Re: Hibernate / other ORM and pg_advisory_lock - Mailing list pgsql-jdbc

From Craig Ringer
Subject Re: Hibernate / other ORM and pg_advisory_lock
Date
Msg-id 47F9D312.20200@postnewspapers.com.au
Whole thread Raw
In response to Re: Hibernate / other ORM and pg_advisory_lock  (Andrew <archa@pacific.net.au>)
Responses Re: Hibernate / other ORM and pg_advisory_lock  (Craig Ringer <craig@postnewspapers.com.au>)
List pgsql-jdbc
I'm sorry if I've been communicating all this poorly. Even if I've been
muddling you and convincing you that I'm quite crazy, it's been a
helpful conversation for me ;-) . I hope my explanations below make a
bit more sense than the prior ones.

Andrew wrote:

>> Of course, even with advisory locking it's always *possible* that
>> someone else might sneak in an update. They might not check the lock.
>> It might be another app that doesn't know about the advisory locks.
>> Etc. So it's always necessary to use opportunistic or pessimistic
>> transaction level locking/versioning as well, to ensure there are no
>> update collisions, and it's necessary to be able to handle failed
>> updates.
>
> So back to pessimistic locking which I believe we both had agreed was
> not a desirable behaviour, particularly in a user interaction model?

The reference to pessimistic locking was a bit of a red herring. What I
meant was simply "If advisory locking is being used, it is still
necessary to rely on normal locking methods to ensure that conflicting
updates are detected or prevented".

In other words, advisory locking in this situation is used purely to
help the user out, giving them advance warning about potential
concurrent updates and letting them avoid wasting time and effort. It
does not replace normal methods for ensuring data consistency and
integrity, though it does interact with optimistic locking solely in
that it's intended to reduce or eliminate user-visible conflicts.

Advisory locking can be used to detect and avoid situations that would
otherwise result in an optimistic locking conflict requiring user action
like data reentry. It can't (or IMO shouldn't) replace optimistic locking.

An advisory lock allows information about object "busy-ness" to be
communicated among clients outside a transactional scope. This means
that conflicts can be detected and prevented before they happen, instead
of waiting until all the work is done and catching an optimistic locking
conflict.

Often we do not care about a conflict, as the operation can be re-done
behind the user's back without them knowing or caring. Incrementing some
value, for example.

In other cases, there might be time consuming or difficult-to-repeat
changes being made that the program cannot simply retry without asking
the user how to handle it. Changing a notes field on a customer record,
for example. In those cases, it's much nicer to catch the conflict
BEFORE the user does all the work. That's where advisory locking is useful.

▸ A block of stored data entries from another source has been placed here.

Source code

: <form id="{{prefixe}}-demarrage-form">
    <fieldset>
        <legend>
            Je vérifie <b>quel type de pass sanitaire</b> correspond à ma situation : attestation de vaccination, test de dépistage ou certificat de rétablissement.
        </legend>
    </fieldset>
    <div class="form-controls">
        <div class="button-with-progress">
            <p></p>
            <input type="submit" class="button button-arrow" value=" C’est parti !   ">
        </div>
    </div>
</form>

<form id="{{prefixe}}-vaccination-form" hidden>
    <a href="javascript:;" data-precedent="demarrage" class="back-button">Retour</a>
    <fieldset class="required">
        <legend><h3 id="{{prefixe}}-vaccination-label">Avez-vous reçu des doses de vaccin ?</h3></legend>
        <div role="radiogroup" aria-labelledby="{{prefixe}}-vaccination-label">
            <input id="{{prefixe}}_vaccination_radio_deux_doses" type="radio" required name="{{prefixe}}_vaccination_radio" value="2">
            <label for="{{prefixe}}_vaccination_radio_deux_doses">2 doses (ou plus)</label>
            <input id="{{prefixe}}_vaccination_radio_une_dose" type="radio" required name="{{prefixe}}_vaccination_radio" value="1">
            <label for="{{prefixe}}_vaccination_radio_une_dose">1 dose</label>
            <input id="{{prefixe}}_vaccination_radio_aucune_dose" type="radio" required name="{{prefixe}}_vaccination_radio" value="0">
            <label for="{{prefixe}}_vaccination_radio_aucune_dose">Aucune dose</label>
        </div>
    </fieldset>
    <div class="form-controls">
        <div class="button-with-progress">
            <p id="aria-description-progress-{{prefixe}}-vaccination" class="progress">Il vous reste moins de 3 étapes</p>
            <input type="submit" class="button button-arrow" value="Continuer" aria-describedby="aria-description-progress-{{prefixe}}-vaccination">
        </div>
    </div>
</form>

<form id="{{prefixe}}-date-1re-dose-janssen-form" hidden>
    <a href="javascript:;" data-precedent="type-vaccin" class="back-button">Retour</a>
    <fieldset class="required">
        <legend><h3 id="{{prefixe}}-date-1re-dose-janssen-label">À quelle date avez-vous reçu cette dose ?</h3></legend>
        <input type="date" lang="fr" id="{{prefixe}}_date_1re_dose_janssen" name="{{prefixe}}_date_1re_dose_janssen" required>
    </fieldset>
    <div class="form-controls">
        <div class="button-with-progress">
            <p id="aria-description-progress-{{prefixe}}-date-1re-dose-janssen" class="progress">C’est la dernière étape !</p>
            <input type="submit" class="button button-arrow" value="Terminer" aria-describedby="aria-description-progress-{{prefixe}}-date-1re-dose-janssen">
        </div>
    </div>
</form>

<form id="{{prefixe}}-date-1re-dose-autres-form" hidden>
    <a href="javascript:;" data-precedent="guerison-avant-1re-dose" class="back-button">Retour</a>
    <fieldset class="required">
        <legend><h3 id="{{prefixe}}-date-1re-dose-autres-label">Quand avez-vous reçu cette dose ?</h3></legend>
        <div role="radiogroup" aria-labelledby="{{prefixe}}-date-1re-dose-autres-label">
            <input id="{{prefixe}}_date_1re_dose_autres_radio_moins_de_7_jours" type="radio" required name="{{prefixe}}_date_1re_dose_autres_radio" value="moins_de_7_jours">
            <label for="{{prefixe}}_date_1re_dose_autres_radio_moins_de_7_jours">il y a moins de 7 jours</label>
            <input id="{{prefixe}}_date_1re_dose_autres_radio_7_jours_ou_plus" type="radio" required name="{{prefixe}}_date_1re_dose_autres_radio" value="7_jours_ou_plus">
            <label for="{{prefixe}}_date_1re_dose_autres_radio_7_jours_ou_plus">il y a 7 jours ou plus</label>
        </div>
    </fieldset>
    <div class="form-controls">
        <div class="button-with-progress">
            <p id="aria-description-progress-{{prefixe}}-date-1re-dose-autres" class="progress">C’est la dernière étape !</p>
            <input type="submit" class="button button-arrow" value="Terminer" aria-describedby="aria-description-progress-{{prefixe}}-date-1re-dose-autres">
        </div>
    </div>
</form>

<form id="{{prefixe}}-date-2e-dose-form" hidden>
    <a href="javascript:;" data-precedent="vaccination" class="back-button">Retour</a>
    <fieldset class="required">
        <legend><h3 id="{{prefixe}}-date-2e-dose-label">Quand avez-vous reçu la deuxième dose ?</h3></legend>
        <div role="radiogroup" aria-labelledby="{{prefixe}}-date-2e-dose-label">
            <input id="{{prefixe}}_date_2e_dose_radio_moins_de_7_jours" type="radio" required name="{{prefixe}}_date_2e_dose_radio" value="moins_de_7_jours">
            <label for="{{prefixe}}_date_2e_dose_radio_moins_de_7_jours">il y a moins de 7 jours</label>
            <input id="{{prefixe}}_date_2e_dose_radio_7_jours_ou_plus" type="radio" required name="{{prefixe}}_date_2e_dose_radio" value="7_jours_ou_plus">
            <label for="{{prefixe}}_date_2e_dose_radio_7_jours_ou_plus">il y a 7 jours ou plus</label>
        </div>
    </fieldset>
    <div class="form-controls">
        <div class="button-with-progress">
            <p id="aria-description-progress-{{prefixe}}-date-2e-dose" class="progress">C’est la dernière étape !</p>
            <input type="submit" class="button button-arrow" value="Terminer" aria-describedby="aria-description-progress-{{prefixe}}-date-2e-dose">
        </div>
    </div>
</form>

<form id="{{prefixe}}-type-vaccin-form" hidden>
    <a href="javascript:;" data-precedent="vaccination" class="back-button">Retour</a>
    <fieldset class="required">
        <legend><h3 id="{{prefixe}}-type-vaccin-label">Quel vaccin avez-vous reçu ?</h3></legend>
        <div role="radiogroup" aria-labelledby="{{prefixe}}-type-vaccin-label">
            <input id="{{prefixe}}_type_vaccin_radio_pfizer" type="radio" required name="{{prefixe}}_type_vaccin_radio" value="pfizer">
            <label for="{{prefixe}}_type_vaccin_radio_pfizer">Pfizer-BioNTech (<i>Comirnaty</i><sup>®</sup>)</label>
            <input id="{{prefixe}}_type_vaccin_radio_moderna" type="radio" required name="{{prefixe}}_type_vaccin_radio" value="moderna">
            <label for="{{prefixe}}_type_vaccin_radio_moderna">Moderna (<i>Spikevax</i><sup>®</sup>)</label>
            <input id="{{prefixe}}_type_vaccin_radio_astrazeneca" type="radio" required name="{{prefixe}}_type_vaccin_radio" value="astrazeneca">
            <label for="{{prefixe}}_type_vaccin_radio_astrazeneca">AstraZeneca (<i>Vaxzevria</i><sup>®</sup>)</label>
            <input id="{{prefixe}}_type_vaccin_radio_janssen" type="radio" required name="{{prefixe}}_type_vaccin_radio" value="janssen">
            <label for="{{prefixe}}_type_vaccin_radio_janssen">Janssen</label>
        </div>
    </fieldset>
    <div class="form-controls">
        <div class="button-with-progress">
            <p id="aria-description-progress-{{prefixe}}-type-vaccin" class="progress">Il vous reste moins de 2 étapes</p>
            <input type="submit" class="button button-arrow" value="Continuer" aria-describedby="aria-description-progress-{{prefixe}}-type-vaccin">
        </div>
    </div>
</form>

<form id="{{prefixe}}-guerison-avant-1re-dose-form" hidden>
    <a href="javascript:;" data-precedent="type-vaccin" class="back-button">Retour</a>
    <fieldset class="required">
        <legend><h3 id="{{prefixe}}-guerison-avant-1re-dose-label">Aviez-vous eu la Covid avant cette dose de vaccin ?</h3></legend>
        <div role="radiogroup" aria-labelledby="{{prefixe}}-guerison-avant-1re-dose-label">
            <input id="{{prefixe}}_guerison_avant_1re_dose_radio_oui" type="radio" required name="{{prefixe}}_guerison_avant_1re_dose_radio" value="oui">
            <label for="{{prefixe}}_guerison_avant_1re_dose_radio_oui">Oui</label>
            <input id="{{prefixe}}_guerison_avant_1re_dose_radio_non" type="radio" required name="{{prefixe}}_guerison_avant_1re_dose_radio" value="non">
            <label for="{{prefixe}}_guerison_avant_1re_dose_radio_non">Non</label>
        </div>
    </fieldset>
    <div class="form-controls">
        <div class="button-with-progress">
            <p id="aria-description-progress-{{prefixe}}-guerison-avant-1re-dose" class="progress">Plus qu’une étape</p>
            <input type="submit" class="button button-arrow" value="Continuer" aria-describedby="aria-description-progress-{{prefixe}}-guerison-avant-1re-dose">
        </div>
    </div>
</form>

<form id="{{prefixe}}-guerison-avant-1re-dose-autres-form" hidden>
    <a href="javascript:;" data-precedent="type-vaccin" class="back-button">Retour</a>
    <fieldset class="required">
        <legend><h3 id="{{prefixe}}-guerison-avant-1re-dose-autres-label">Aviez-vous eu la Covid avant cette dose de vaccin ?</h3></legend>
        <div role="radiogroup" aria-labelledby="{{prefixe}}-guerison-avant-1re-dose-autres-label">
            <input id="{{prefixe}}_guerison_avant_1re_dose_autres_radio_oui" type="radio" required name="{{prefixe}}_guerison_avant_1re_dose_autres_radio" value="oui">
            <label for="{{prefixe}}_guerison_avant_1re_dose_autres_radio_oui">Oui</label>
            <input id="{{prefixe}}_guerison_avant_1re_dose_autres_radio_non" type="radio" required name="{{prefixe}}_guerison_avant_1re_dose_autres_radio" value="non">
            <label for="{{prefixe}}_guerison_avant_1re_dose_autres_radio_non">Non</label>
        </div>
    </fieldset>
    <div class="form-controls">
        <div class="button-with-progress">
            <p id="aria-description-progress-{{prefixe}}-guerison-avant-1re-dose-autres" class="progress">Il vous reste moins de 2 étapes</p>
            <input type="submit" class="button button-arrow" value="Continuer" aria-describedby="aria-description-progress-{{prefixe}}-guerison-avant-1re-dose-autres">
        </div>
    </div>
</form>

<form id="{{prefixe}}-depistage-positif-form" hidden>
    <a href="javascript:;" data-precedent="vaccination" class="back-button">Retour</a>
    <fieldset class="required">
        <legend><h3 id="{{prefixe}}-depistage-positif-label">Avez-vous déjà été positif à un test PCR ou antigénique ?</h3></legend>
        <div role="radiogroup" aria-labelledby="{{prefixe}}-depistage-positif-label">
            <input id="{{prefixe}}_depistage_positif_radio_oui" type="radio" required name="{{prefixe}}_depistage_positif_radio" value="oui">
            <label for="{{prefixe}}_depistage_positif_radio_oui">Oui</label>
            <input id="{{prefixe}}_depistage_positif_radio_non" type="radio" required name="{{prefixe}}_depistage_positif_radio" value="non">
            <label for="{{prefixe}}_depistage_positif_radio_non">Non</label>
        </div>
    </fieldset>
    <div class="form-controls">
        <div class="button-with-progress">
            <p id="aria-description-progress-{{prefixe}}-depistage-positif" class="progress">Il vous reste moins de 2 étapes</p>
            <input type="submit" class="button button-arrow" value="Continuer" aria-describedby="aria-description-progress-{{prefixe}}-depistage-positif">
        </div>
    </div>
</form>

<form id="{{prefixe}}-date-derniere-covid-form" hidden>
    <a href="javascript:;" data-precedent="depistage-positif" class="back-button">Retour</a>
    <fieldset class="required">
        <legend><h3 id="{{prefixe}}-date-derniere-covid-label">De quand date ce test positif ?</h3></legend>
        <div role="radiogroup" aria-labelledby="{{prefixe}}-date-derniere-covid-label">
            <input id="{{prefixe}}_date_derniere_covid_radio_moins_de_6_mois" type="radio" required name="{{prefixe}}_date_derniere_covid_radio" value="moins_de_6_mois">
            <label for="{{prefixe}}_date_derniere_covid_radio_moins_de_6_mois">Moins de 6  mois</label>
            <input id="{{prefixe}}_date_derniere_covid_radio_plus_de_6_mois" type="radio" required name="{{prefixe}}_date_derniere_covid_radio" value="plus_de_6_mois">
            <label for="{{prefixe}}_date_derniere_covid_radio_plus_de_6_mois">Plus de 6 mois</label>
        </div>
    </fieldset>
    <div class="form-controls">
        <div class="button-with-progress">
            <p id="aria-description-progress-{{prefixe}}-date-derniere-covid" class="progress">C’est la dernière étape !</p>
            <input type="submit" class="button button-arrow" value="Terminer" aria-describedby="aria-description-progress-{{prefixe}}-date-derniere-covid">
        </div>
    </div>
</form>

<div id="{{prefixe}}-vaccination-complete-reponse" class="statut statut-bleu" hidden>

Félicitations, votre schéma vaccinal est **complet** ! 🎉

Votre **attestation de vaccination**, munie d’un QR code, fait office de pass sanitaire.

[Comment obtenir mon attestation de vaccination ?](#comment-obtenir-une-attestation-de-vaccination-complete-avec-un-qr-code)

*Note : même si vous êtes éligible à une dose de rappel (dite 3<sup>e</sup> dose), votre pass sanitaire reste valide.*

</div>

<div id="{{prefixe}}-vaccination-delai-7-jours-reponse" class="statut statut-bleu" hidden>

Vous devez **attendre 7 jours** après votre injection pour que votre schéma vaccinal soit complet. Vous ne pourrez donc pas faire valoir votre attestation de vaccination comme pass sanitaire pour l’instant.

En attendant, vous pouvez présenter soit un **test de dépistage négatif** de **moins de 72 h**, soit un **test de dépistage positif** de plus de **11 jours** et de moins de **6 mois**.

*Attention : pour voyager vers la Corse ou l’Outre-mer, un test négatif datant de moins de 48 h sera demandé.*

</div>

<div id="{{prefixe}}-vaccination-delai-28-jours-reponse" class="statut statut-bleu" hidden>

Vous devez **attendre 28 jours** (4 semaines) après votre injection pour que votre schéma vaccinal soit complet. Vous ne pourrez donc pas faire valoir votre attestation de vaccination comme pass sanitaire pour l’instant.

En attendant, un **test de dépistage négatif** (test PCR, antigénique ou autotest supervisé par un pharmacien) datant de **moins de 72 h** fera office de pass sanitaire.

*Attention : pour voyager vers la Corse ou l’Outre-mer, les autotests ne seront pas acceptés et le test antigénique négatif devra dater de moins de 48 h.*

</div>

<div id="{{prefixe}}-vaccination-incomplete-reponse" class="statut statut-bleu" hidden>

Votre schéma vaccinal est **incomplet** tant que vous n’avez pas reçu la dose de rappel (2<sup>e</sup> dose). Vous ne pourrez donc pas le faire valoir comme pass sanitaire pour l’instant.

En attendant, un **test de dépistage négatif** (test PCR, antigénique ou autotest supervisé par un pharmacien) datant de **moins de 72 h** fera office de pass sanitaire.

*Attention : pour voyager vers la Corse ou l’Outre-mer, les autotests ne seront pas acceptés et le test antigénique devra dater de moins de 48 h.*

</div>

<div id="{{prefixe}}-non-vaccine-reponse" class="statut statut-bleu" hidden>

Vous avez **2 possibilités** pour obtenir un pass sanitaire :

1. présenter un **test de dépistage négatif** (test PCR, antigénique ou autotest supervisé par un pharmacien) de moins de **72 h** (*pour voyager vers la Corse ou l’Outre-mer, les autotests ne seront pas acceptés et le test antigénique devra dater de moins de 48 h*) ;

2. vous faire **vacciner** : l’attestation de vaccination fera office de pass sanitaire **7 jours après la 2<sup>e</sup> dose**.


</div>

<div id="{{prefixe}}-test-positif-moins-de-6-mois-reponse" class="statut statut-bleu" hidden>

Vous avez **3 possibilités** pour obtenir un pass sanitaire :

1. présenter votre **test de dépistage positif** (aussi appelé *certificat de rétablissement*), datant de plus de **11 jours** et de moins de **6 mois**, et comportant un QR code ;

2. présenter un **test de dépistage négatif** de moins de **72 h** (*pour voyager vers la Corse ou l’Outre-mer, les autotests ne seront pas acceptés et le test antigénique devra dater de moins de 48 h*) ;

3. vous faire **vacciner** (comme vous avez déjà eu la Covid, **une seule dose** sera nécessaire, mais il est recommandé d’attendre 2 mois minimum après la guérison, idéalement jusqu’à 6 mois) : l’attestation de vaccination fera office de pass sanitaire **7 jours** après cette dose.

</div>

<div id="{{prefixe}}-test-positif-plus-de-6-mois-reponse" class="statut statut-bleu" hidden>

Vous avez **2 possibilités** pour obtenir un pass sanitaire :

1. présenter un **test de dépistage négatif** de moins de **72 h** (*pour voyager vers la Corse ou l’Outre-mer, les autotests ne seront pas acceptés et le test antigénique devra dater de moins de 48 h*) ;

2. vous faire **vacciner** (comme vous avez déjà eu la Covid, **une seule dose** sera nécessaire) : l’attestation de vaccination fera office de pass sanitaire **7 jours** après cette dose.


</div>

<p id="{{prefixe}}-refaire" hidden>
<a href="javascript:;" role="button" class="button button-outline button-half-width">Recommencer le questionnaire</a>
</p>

(Yes, I know a notes/history field can just be broken down into multiple
entries in a separate table. It's an *example* because the main areas of
concern in the real system would require way too much background).

In a system designed for advanced users I'd quite possibly just let both
users proceed and tell the user who lost the race to redo their changes
and try again. I might even provide a "merge/diff" style summary of the
conflicts between their changes and the winning change. This is,
however, not a system for advanced users, and for them it's a *lot*
nicer to be told somebody else is editing something complicated and be
able to wait.

I wouldn't expose a normal user working with a content management system
to a merge conflict, source revision control system style. I don't know
what your users are like, but mine have a hard time saving email
attachments let alone interpreting change conflict summaries. I'd prefer
to tell them "This item is being edited by another user. You can try
again later, or wait for them to finish.". The situations I'm facing in
this applicatoin are similar to that problem, with similar UI implications.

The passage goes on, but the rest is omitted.